In this thesis we propose using the scientific method to develop a deeper understanding of CPU schedulers; we use this approach to explain and understand the sometimes erratic behavior of CPU schedulers. This approach begins with introducing controlled workloads into commodity operating systems and observing the CPU scheduler's behavior. From these observations we are able to infer the underlying CPU scheduling policy and create models that predict scheduling behavior.
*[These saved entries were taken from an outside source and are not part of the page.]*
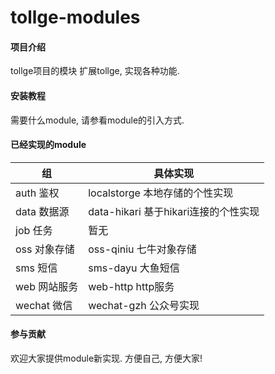 # tollge-modules

#### 项目介绍
tollge项目的模块
扩展tollge, 实现各种功能.

#### 安装教程

需要什么module, 请参看module的引入方式.

#### 已经实现的module

|组|具体实现|
|-|-|
|auth 鉴权|localstorge 本地存储的个性实现|
|data 数据源|data-hikari 基于hikari连接的个性实现|
|job 任务| 暂无|
|oss 对象存储|oss-qiniu 七牛对象存储|
|sms 短信|sms-dayu 大鱼短信|
|web 网站服务|web-http http服务|
|wechat 微信|wechat-gzh 公众号实现|

#### 参与贡献

欢迎大家提供module新实现. 方便自己, 方便大家!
We have made two advances in the area of applying scientific analysis to CPU schedulers. The first, CPU Futures, is a combination of predictive scheduling models embedded into the CPU scheduler and user-space controller that steers applications using feedback from these models. We have developed these predictive models for two different Linux schedulers (CFS and O(1)), based on two different scheduling paradigms (timesharing and proportional-share). Using three different case studies, we demonstrate that applications can use our predictive models to reduce interference from low-importance applications by over 70%, reduce web server starvation by an order of magnitude, and enforce scheduling policies that contradict the CPU scheduler's.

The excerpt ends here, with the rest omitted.